Analysis: Elusive China equity returns now face growth slowdown
By Sujata Rao
LONDON (Reuters) - Investors who have endured two decades of miserable stock market returns in China may have to wait a while yet for their bets to pay off as turbo-charged economic growth runs out of steam and a new economic model starts to evolve.
China has been the global economic success story of the past decade, booming at double-digit growth rates to establish itself as the world's second largest economy and hauling up a host of regional and commodity-rich economies in its wake.
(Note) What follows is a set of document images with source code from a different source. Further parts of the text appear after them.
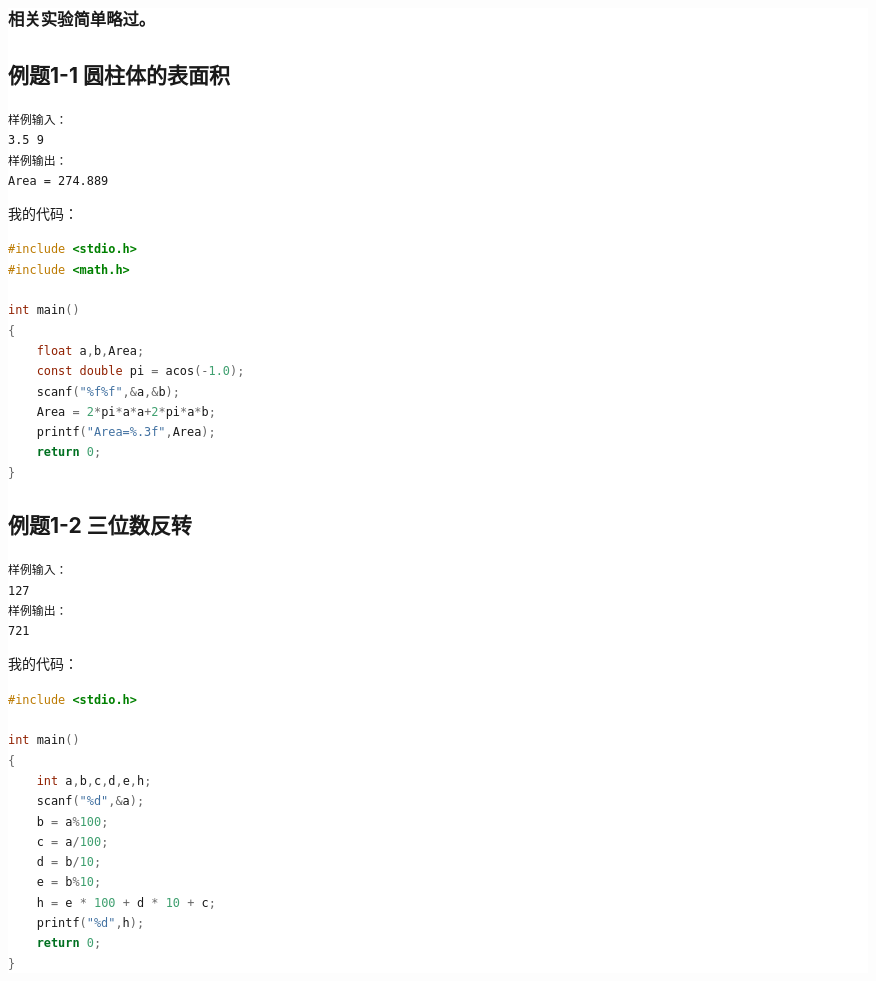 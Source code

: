 ### 相关实验简单略过。

## 例题1-1 圆柱体的表面积

```
样例输入：
3.5 9
样例输出：
Area = 274.889 
```

我的代码：

```c
#include <stdio.h>
#include <math.h>

int main()
{
    float a,b,Area;
    const double pi = acos(-1.0);
    scanf("%f%f",&a,&b);
    Area = 2*pi*a*a+2*pi*a*b; 
    printf("Area=%.3f",Area);
    return 0;
}
```

## 例题1-2 三位数反转

```
样例输入：
127
样例输出：
721
```

我的代码：

```c
#include <stdio.h>

int main()
{
    int a,b,c,d,e,h;
    scanf("%d",&a);
    b = a%100;
    c = a/100;
    d = b/10;
    e = b%10;
    h = e * 100 + d * 10 + c;
    printf("%d",h);
    return 0;
}
```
Unsurprisingly, a lot of money has been staked on a belief that growing wealth in emerging markets and consumer demand for cars and computers will translate into handsome profits. Nowhere is that more true than China, to which funds tracked by Boston-based EPFR Global have channeled over $50 billion since 1995.
Yet given the scale of China's economic transformation and its indelible global impact, equity rewards have been abysmal.
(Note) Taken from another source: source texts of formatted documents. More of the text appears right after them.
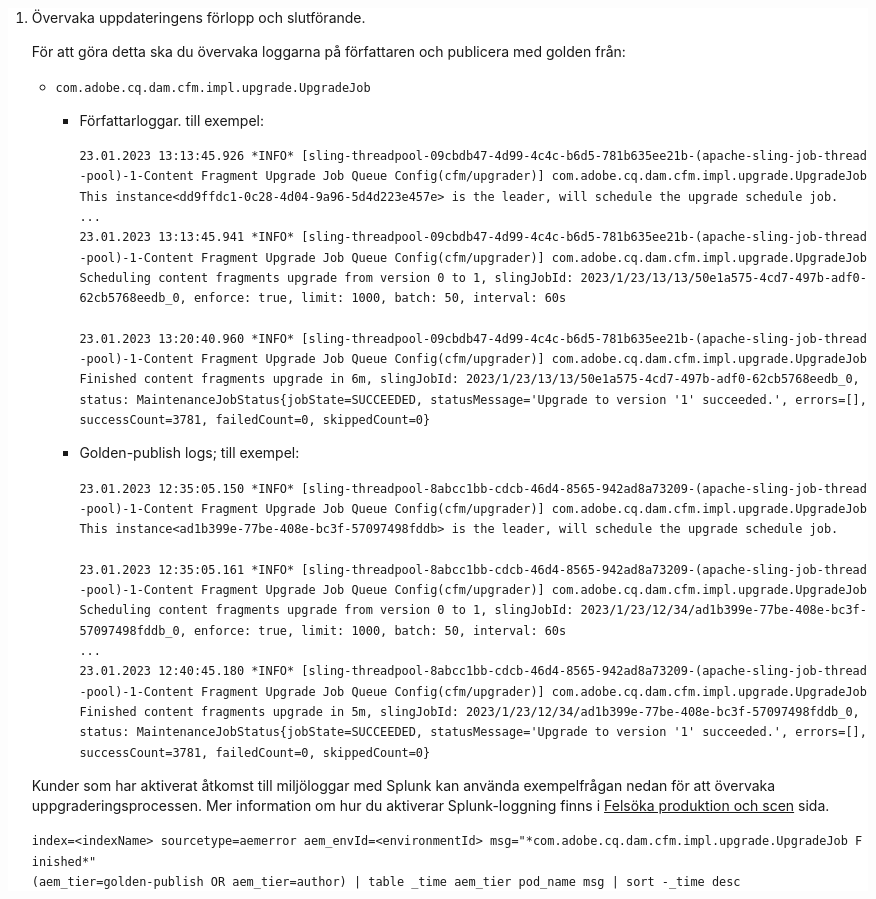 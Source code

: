 1. Övervaka uppdateringens förlopp och slutförande.

   För att göra detta ska du övervaka loggarna på författaren och publicera med golden från:

   * `com.adobe.cq.dam.cfm.impl.upgrade.UpgradeJob`

      * Författarloggar. till exempel:

        ```shell
        23.01.2023 13:13:45.926 *INFO* [sling-threadpool-09cbdb47-4d99-4c4c-b6d5-781b635ee21b-(apache-sling-job-thread-pool)-1-Content Fragment Upgrade Job Queue Config(cfm/upgrader)] com.adobe.cq.dam.cfm.impl.upgrade.UpgradeJob This instance<dd9ffdc1-0c28-4d04-9a96-5d4d223e457e> is the leader, will schedule the upgrade schedule job.
        ...
        23.01.2023 13:13:45.941 *INFO* [sling-threadpool-09cbdb47-4d99-4c4c-b6d5-781b635ee21b-(apache-sling-job-thread-pool)-1-Content Fragment Upgrade Job Queue Config(cfm/upgrader)] com.adobe.cq.dam.cfm.impl.upgrade.UpgradeJob Scheduling content fragments upgrade from version 0 to 1, slingJobId: 2023/1/23/13/13/50e1a575-4cd7-497b-adf0-62cb5768eedb_0, enforce: true, limit: 1000, batch: 50, interval: 60s
        
        23.01.2023 13:20:40.960 *INFO* [sling-threadpool-09cbdb47-4d99-4c4c-b6d5-781b635ee21b-(apache-sling-job-thread-pool)-1-Content Fragment Upgrade Job Queue Config(cfm/upgrader)] com.adobe.cq.dam.cfm.impl.upgrade.UpgradeJob Finished content fragments upgrade in 6m, slingJobId: 2023/1/23/13/13/50e1a575-4cd7-497b-adf0-62cb5768eedb_0, status: MaintenanceJobStatus{jobState=SUCCEEDED, statusMessage='Upgrade to version '1' succeeded.', errors=[], successCount=3781, failedCount=0, skippedCount=0}
        ```

      * Golden-publish logs; till exempel:

        ```shell
        23.01.2023 12:35:05.150 *INFO* [sling-threadpool-8abcc1bb-cdcb-46d4-8565-942ad8a73209-(apache-sling-job-thread-pool)-1-Content Fragment Upgrade Job Queue Config(cfm/upgrader)] com.adobe.cq.dam.cfm.impl.upgrade.UpgradeJob This instance<ad1b399e-77be-408e-bc3f-57097498fddb> is the leader, will schedule the upgrade schedule job.
        
        23.01.2023 12:35:05.161 *INFO* [sling-threadpool-8abcc1bb-cdcb-46d4-8565-942ad8a73209-(apache-sling-job-thread-pool)-1-Content Fragment Upgrade Job Queue Config(cfm/upgrader)] com.adobe.cq.dam.cfm.impl.upgrade.UpgradeJob Scheduling content fragments upgrade from version 0 to 1, slingJobId: 2023/1/23/12/34/ad1b399e-77be-408e-bc3f-57097498fddb_0, enforce: true, limit: 1000, batch: 50, interval: 60s
        ...
        23.01.2023 12:40:45.180 *INFO* [sling-threadpool-8abcc1bb-cdcb-46d4-8565-942ad8a73209-(apache-sling-job-thread-pool)-1-Content Fragment Upgrade Job Queue Config(cfm/upgrader)] com.adobe.cq.dam.cfm.impl.upgrade.UpgradeJob Finished content fragments upgrade in 5m, slingJobId: 2023/1/23/12/34/ad1b399e-77be-408e-bc3f-57097498fddb_0, status: MaintenanceJobStatus{jobState=SUCCEEDED, statusMessage='Upgrade to version '1' succeeded.', errors=[], successCount=3781, failedCount=0, skippedCount=0}
        ```

   Kunder som har aktiverat åtkomst till miljöloggar med Splunk kan använda exempelfrågan nedan för att övervaka uppgraderingsprocessen. Mer information om hur du aktiverar Splunk-loggning finns i [Felsöka produktion och scen](/help/implementing/developing/introduction/logging.md#debugging-production-and-stage) sida.

   ```splunk
   index=<indexName> sourcetype=aemerror aem_envId=<environmentId> msg="*com.adobe.cq.dam.cfm.impl.upgrade.UpgradeJob Finished*" 
   (aem_tier=golden-publish OR aem_tier=author) | table _time aem_tier pod_name msg | sort -_time desc
   ```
A fund manager who invested in MSCI's China index at its launch in 1993, seeing 10 percent-plus annual GDP growth as a sure-fire guarantee of corporate profits and equity returns, would actually have lost 9.5 percent over that time, Thomson Reuters data shows.
Cash committed to stocks in the sluggish West would have returned almost 300 percent in the same period, while an investment in MSCI's emerging equity index would have increased four-fold in value.
The reverse has been true for bricks-and-mortar investment. Returns on foreign direct investment (FDI) into China are among the highest in the world, at more than 10 percent in every year since 2005, according to data from the United Nations.
Buying shares in U.S. firm Apple, which produces in China for export, was thus probably a better proxy for Chinese growth than local stocks. Continued...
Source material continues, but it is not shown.